Democracy is coming to the USA

by Gautam Raja

This is my first cuff since the US election, so let’s talk about Canada. Well okay, let’s talk about a Canadian, a famous one we lost on November 7. Leonard Cohen was 82 when he died in his sleep after a fall in the night. His last album ‘You Want It Darker’ had been released just two weeks earlier, and though quite ill, he had been at a highly creative period of his life.

Commiserations travelled quickly through a small group of friends. Growing up on the outskirts of Bangalore, India, we had a high number of people who loved oldies. (Just hum the opening bars of Neil Diamond’s ‘Sweet Caroline’ at a dinner party to blow the roof off.) Leonard Cohen’s work, famously described as “music to slit your wrists by”, was favoured by a sub-group of brooders and readers, whether writing out the lyrics of ‘I’m Your Man’ for a special someone, or marveling at the moonlit desolation of ‘Take This Waltz’.

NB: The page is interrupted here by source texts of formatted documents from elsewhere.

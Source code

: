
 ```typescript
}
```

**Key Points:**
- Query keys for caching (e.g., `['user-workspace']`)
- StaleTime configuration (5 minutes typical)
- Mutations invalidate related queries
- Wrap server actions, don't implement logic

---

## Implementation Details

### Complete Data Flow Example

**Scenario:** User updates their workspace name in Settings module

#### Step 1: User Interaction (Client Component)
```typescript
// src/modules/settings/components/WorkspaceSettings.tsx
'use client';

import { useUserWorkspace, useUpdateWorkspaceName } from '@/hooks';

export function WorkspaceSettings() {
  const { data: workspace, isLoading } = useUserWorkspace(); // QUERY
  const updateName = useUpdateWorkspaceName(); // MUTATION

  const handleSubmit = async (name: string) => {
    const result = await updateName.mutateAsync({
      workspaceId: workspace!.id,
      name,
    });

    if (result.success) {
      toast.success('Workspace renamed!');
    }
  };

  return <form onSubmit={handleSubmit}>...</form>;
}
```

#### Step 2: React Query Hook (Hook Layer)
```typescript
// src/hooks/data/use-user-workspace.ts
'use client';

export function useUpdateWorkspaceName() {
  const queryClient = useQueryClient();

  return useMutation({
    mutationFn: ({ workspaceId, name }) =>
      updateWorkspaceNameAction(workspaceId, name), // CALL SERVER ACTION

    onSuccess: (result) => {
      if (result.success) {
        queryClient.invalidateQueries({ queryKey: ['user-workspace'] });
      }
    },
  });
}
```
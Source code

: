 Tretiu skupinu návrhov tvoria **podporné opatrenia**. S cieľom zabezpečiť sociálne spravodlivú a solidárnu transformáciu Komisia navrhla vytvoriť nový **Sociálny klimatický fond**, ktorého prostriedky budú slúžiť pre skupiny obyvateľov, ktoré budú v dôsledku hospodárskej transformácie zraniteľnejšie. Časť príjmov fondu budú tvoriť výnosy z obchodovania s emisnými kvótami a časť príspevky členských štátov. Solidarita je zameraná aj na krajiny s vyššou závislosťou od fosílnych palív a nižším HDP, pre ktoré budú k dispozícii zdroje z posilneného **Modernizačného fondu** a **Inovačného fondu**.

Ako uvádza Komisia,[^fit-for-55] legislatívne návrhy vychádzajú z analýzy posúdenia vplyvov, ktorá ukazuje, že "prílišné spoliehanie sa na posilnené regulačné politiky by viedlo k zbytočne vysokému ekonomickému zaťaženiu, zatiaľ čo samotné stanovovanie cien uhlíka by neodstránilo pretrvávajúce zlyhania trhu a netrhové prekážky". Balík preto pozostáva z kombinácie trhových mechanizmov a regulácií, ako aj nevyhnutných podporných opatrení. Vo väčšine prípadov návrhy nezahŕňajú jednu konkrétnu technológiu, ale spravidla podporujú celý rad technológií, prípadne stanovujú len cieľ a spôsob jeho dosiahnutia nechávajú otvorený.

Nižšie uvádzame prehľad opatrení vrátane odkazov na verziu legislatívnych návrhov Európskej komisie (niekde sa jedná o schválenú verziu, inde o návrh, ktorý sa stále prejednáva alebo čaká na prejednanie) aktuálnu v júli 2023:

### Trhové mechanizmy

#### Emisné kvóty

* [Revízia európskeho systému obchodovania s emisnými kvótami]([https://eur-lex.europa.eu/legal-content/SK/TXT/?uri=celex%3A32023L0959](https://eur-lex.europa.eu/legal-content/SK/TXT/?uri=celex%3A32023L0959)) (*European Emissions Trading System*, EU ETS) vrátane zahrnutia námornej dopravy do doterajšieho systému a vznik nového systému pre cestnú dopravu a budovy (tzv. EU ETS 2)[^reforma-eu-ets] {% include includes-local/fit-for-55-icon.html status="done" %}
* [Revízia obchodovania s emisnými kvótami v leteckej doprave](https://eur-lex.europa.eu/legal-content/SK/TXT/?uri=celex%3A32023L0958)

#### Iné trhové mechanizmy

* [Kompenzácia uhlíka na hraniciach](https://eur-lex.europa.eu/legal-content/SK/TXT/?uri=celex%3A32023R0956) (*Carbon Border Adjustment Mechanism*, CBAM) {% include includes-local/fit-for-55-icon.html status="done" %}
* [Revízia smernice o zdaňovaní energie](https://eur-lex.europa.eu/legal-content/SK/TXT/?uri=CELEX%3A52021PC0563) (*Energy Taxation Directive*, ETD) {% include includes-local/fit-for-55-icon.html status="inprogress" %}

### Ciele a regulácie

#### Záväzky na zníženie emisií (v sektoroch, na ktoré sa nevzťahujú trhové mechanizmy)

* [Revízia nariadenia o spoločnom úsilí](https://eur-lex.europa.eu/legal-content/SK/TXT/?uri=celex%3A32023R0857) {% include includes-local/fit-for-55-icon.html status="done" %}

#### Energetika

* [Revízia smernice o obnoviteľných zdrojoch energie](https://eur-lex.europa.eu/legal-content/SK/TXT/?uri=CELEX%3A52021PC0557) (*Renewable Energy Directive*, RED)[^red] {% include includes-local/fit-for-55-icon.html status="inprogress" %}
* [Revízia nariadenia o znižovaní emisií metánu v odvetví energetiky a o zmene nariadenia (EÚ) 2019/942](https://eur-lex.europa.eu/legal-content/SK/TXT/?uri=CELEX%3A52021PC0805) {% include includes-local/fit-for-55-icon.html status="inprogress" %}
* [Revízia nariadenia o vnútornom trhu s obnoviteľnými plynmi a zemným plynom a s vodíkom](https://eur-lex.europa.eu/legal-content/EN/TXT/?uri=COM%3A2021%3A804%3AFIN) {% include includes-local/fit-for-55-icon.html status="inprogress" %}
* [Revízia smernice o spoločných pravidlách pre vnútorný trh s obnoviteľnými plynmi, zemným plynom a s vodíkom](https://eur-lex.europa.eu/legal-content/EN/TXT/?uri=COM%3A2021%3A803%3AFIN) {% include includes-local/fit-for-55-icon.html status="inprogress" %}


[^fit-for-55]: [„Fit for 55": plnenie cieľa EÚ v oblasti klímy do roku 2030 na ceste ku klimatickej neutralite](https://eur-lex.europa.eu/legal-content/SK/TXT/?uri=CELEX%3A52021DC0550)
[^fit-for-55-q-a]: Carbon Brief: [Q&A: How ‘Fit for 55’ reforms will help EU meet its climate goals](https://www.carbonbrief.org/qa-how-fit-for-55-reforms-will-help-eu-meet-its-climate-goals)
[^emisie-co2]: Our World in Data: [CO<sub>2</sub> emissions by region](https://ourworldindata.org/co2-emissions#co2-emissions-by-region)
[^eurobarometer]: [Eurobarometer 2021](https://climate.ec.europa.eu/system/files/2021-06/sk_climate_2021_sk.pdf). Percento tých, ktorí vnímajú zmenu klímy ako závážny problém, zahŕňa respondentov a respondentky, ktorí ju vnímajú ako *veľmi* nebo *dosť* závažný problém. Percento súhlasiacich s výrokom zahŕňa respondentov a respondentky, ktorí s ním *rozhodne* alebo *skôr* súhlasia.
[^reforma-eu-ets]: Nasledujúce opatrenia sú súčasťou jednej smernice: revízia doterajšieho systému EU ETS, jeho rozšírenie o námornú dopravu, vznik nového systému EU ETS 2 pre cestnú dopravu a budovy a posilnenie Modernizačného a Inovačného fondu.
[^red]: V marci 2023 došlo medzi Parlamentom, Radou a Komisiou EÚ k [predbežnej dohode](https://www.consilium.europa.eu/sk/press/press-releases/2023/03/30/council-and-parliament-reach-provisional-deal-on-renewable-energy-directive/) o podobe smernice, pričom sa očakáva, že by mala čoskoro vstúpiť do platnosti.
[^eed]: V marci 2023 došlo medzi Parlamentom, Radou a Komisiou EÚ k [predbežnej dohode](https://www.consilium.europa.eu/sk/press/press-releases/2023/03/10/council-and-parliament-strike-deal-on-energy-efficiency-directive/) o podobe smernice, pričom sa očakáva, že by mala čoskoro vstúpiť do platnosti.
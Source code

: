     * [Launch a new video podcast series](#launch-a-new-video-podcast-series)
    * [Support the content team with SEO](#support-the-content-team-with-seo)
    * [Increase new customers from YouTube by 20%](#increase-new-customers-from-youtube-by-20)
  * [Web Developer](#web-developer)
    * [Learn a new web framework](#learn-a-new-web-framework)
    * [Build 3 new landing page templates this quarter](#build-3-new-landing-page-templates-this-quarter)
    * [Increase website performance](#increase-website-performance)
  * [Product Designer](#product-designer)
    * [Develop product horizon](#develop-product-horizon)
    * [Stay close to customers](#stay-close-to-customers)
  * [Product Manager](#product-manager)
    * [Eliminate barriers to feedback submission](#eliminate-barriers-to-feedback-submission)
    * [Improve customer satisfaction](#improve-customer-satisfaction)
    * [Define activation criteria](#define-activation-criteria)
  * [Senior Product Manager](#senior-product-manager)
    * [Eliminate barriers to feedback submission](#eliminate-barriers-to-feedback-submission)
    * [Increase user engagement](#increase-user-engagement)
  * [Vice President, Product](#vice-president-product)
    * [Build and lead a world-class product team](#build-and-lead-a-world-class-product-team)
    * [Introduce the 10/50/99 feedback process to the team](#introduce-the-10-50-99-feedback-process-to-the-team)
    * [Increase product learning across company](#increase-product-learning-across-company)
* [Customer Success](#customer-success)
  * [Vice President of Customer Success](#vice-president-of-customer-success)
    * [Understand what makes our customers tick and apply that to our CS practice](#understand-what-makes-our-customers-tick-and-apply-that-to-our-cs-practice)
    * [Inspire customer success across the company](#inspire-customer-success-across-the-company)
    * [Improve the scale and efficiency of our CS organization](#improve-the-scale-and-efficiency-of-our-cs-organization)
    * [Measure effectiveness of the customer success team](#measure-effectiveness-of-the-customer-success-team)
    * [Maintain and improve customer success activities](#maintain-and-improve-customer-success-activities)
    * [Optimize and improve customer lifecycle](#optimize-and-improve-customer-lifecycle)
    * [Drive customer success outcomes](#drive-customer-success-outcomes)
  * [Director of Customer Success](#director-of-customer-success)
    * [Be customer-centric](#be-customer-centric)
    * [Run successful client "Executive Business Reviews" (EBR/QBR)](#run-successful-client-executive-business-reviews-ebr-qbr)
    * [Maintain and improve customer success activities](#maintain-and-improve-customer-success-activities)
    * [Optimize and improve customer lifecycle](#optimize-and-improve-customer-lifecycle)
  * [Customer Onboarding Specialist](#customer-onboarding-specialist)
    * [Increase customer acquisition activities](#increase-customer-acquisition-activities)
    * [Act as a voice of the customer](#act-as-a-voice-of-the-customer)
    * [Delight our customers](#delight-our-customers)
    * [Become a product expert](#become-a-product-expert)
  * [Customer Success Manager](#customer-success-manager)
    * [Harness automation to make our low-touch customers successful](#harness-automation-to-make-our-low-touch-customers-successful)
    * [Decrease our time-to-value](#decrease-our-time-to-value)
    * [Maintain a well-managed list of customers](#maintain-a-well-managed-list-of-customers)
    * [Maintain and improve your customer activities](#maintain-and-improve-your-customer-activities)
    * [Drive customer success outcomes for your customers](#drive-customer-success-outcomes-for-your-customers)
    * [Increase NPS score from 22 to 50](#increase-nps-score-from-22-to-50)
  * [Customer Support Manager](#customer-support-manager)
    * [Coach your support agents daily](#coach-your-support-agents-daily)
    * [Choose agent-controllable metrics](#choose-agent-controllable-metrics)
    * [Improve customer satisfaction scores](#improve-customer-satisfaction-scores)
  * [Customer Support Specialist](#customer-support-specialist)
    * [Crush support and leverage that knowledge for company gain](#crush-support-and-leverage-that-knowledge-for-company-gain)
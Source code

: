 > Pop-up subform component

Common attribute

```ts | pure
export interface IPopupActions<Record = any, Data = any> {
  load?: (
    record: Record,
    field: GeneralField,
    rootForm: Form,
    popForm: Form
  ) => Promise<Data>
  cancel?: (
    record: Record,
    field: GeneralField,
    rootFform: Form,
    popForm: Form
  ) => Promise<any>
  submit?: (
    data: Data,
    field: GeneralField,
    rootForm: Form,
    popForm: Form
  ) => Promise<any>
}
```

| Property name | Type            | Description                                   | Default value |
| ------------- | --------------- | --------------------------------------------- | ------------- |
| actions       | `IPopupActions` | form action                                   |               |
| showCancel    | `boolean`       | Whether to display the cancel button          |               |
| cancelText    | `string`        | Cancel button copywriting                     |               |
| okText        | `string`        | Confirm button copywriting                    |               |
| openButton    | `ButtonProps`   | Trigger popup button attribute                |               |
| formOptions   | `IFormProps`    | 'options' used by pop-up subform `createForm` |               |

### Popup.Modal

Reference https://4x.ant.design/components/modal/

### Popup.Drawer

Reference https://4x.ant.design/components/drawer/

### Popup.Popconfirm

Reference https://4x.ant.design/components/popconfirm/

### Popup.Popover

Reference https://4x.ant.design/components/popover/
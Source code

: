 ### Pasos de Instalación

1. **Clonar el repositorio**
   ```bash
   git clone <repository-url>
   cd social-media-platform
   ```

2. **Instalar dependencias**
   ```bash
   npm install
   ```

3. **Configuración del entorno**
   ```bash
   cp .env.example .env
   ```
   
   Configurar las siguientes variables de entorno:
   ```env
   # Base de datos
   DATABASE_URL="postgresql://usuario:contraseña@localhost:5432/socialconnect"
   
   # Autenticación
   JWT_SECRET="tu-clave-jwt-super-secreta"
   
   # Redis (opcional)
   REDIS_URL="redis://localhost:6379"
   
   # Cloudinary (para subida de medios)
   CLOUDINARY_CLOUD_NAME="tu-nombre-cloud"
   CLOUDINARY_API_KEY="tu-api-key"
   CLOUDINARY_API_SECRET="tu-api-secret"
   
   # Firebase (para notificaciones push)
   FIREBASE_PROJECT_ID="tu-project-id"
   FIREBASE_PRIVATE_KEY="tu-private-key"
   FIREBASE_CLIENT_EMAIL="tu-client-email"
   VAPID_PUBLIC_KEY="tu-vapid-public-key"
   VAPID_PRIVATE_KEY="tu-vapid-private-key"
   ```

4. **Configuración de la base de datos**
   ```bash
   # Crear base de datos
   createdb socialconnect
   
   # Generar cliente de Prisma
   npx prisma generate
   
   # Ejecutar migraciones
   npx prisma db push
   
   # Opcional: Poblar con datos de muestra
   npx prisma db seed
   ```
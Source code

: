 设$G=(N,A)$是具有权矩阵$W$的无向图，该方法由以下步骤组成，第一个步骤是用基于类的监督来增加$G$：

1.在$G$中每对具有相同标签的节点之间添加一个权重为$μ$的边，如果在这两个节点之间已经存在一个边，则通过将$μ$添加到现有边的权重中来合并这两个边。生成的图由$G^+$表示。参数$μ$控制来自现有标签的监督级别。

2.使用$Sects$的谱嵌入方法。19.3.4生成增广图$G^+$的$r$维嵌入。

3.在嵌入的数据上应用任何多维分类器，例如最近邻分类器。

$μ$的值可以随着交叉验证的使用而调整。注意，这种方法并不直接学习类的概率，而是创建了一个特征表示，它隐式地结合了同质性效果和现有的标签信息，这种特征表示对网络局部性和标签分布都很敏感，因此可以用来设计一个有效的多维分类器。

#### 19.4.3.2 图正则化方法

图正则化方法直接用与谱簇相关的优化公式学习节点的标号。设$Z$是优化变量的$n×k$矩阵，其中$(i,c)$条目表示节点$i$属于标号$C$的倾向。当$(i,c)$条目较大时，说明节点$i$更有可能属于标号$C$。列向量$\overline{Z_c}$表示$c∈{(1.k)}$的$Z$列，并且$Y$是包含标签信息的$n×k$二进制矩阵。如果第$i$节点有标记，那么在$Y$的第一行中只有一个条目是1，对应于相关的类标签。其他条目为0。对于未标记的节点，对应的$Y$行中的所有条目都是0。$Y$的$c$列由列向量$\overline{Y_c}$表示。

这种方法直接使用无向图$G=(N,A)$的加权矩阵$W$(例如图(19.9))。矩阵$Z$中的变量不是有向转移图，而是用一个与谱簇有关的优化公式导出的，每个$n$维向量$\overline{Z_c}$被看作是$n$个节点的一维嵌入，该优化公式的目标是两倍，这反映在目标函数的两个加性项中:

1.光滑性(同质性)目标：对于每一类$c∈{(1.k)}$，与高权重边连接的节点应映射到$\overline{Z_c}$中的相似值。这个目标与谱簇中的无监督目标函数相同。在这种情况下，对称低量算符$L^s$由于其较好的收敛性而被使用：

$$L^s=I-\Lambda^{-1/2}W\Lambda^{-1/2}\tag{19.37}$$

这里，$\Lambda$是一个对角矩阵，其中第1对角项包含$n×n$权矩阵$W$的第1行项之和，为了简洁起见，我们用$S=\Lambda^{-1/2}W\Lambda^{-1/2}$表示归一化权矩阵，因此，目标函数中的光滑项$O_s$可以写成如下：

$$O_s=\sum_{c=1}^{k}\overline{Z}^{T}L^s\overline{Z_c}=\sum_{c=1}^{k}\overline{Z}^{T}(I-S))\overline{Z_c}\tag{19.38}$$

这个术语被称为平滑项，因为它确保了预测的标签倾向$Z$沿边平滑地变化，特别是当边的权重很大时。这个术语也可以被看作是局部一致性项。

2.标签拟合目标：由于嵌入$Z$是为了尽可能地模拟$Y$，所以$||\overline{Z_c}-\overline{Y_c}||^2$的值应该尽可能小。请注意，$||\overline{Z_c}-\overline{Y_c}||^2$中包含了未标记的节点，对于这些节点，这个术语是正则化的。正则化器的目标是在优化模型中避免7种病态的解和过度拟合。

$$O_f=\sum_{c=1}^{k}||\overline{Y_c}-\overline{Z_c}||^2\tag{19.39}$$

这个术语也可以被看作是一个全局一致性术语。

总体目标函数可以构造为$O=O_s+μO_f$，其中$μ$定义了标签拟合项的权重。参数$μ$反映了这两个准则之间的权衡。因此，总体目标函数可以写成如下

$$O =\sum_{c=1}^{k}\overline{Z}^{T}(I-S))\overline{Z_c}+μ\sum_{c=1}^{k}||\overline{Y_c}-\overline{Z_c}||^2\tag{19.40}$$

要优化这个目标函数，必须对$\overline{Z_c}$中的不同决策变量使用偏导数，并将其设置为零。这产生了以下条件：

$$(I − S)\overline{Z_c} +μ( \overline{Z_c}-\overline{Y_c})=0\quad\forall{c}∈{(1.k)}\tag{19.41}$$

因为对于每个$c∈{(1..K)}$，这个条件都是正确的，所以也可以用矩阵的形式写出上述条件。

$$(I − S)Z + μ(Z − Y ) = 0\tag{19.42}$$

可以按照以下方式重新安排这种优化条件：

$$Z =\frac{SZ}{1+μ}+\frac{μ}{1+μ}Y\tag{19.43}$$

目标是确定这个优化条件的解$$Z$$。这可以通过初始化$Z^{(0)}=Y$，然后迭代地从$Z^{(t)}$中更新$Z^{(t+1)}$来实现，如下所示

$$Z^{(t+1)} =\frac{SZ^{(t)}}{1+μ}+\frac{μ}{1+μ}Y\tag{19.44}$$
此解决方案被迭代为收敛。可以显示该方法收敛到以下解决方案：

Leonard Cohen spoke to an inchoate wisdom in us. We dreamed of meeting our own ‘Suzanne’, or, depending on gender, dreamed of being her, and of leading or being led, to her place by the river.

Today, though we have music playing nearly all the time at home, my wife and I have very little common on our playlists. I introduced her to Cohen a long time ago, and he’s probably the only musician whose entire discography we agree on. “He’s someone who really brings the power of introspection to music,” she said, as he lived on through our speakers the morning after news of his death. We had both dreamed of seeing him live, and knowing time was short, checked his website regularly for a tour schedule that didn’t appear. We’ll have to make do with his live albums. Luckily they’re wonderfully recorded, and he works with great singers and musicians. (Listen to Sharon Robinson just slay “Boogie Street” on disc two of Live in London.)

Cohen’s most famous song is, of course, “Hallelujah”, one that’s better known in cover versions than the synthetic, almost thrown-away original. As I write this, I’ve played the original, from the album Various Positions, back-to-back with the beautiful Jeff Buckley version. It’s tempting to call the latter the better song, yet, something in Cohen’s time-trailing phrasing projects his images like stained-glass in my mind.

The day after his death, with Trump news dominating our feed, I had Cohen’s song “Democracy” running ironically through my head. The track, from the album The Future has a marching chorus that goes, “Democracy is coming, to the USA”. The way it’s sung, democracy sounds ominous, almost retributive. It was the perfect soundtrack as I puzzled over details of the electoral college versus the popular vote. Hillary Clinton got more votes, but didn’t win? It sounded very little like democracy to me.

But the day I write this, November 18, the Los Angeles Times ran a story called “L.A. Lays Out Its Trump Battle Plan” in which the city was “vowing to push back against efforts to deport people in this country illegally”. In it, the mayor was concerned that mass deportations would negatively affect the state’s economy. I read again the heartwarming term “sanctuary city”–cities in which people are not prosecuted for their illegal immigration status.

Reading about people around this country and even around the world sitting up, rallying round, and speaking up, I’m starting to wonder if Trump might work as a trigger for good. That if his office does continue his toxic promises, democracy will come, like a tsunami, to the USA.